The band also play a more visible role this time, when a track features a female vocalist the game provides you with one, so you aren't watching a butch metalhead squeal out a girlish ballad. Also, in the case of Evanescence's angst-ridden abortion 'Bring Me To Life', the bits where the guy sings were performed by my avatar, the guitarist. "Ha ha, you're the fat one" the wife pointed out. Her words cut deeper than any knife. I did resent the fact that, when playing 'Wannabe' by the Spice Girls, the camera panned to me for the line 'Easy V doesn't come for free'. Not only does it insult my sexuality, now I'm a hooker too. And a real lady, apparently. It makes up for the insults in a very realistically obtainable achievement worth 490 points (seriously) though.

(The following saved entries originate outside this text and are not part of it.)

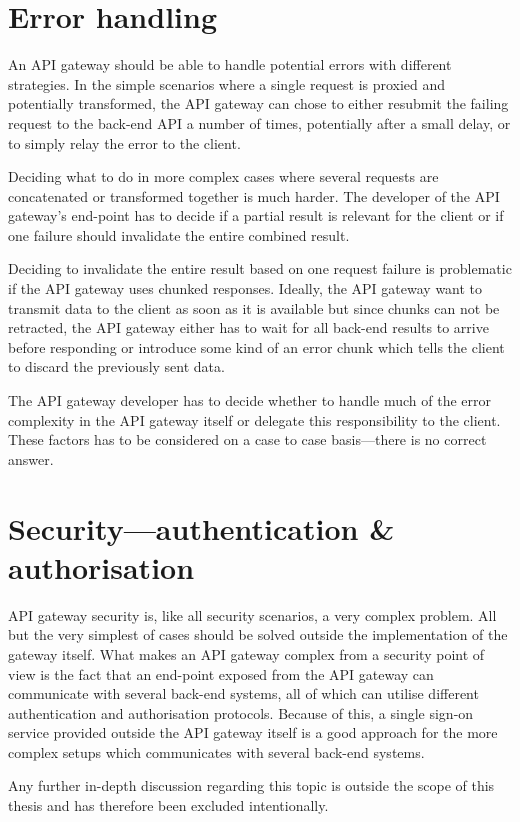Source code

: \documentclass{cslthse-msc}
\begin{document}
\section{Error handling}
An API gateway should be able to handle potential errors with different strategies. In the simple scenarios where a single request is proxied and potentially transformed, the API gateway can chose to either resubmit the failing request to the back-end API a number of times, potentially after a small delay, or to simply relay the error to the client.

Deciding what to do in more complex cases where several requests are concatenated or transformed together is much harder. The developer of the API gateway's end-point has to decide if a partial result is relevant for the client or if one failure should invalidate the entire combined result.

Deciding to invalidate the entire result based on one request failure is problematic if the API gateway uses chunked responses. Ideally, the API gateway want to transmit data to the client as soon as it is available but since chunks can not be retracted, the API gateway either has to wait for all back-end results to arrive before responding or introduce some kind of an error chunk which tells the client to discard the previously sent data.

The API gateway developer has to decide whether to handle much of the error complexity in the API gateway itself or delegate this responsibility to the client. These factors has to be considered on a case to case basis---there is no correct answer.

\section{Security---authentication \& authorisation}
\label{sec:security}
API gateway security is, like all security scenarios, a very complex problem. All but the very simplest of cases should be solved outside the implementation of the gateway itself. What makes an API gateway complex from a security point of view is the fact that an end-point exposed from the API gateway can communicate with several back-end systems, all of which can utilise different authentication and authorisation protocols. Because of this, a single sign-on service provided outside the API gateway itself is a good approach for the more complex setups which communicates with several back-end systems.

Any further in-depth discussion regarding this topic is outside the scope of this thesis and has therefore been excluded intentionally.
\end{document}
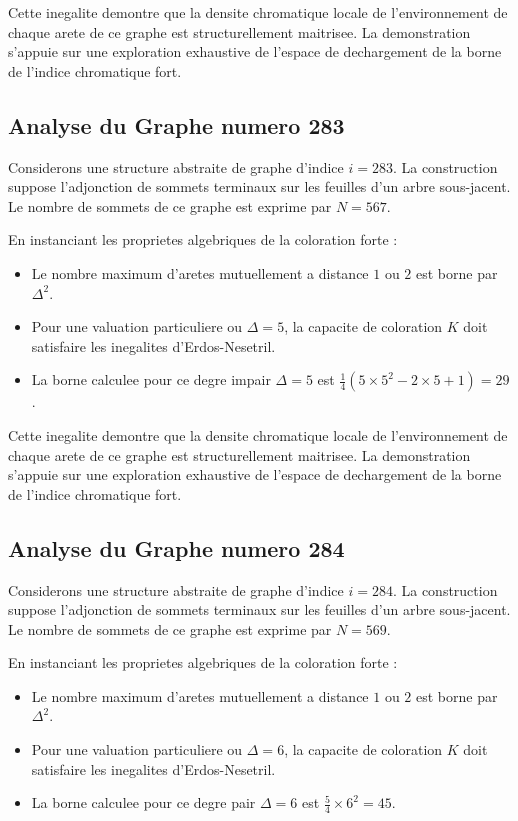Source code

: \documentclass[11pt,a4paper]{article}
\begin{document}
Cette inegalite demontre que la densite chromatique locale de l'environnement de chaque arete de ce graphe est structurellement maitrisee. La demonstration s'appuie sur une exploration exhaustive de l'espace de dechargement de la borne de l'indice chromatique fort.

\subsection{Analyse du Graphe numero 283}
Considerons une structure abstraite de graphe d'indice $i = 283$. La construction suppose l'adjonction de sommets terminaux sur les feuilles d'un arbre sous-jacent. Le nombre de sommets de ce graphe est exprime par $N = 567$.

En instanciant les proprietes algebriques de la coloration forte :
\begin{itemize}
\item Le nombre maximum d'aretes mutuellement a distance $1$ ou $2$ est borne par $\Delta^2$.
\item Pour une valuation particuliere ou $\Delta = 5$, la capacite de coloration $K$ doit satisfaire les inegalites d'Erdos-Nesetril.
\item La borne calculee pour ce degre impair $\Delta = 5$ est $\frac{1}{4}(5 \times 5^2 - 2 \times 5 + 1) = 29$.
\end{itemize}

Cette inegalite demontre que la densite chromatique locale de l'environnement de chaque arete de ce graphe est structurellement maitrisee. La demonstration s'appuie sur une exploration exhaustive de l'espace de dechargement de la borne de l'indice chromatique fort.

\subsection{Analyse du Graphe numero 284}
Considerons une structure abstraite de graphe d'indice $i = 284$. La construction suppose l'adjonction de sommets terminaux sur les feuilles d'un arbre sous-jacent. Le nombre de sommets de ce graphe est exprime par $N = 569$.

En instanciant les proprietes algebriques de la coloration forte :
\begin{itemize}
\item Le nombre maximum d'aretes mutuellement a distance $1$ ou $2$ est borne par $\Delta^2$.
\item Pour une valuation particuliere ou $\Delta = 6$, la capacite de coloration $K$ doit satisfaire les inegalites d'Erdos-Nesetril.
\item La borne calculee pour ce degre pair $\Delta = 6$ est $\frac{5}{4} \times 6^2 = 45$.
\end{itemize}
\end{document}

Okay, to wrap things up: Having a bit of a break from Sam and Max after a barmy (yet equally genius and hilarious) song and dance routine about war performed by a bunch of presidential aides just about melted my brain, and have decided that ACII Discovery isn't as good as it first seems, as it's all to easy to wind up stuck between two guards and with the blocking reversals from the other games somehow forgotten about this surely means certain death. And have decided to spend the XBox time between now and Mass Effect 2 hoovering up the last few achievements on Fallout 3, including collecting the Bobbleheads, which I epic failed at when I blew up Megaton without collecting the one from Lucas Simms' house and forgot to save beforehand. I had to go back to the previous save before that, which lost me about three hours' play. And a warning to anyone else starting afresh, don't try to do Operation Anchorage at level 5. It's unforgiving. Ciao.
I've recently reached level 60 on Mass Effect so i'm ready as i'll ever be for Mass Effect 2. I can't wait to play it!! We'll be wanting stories about your playthrough Pete!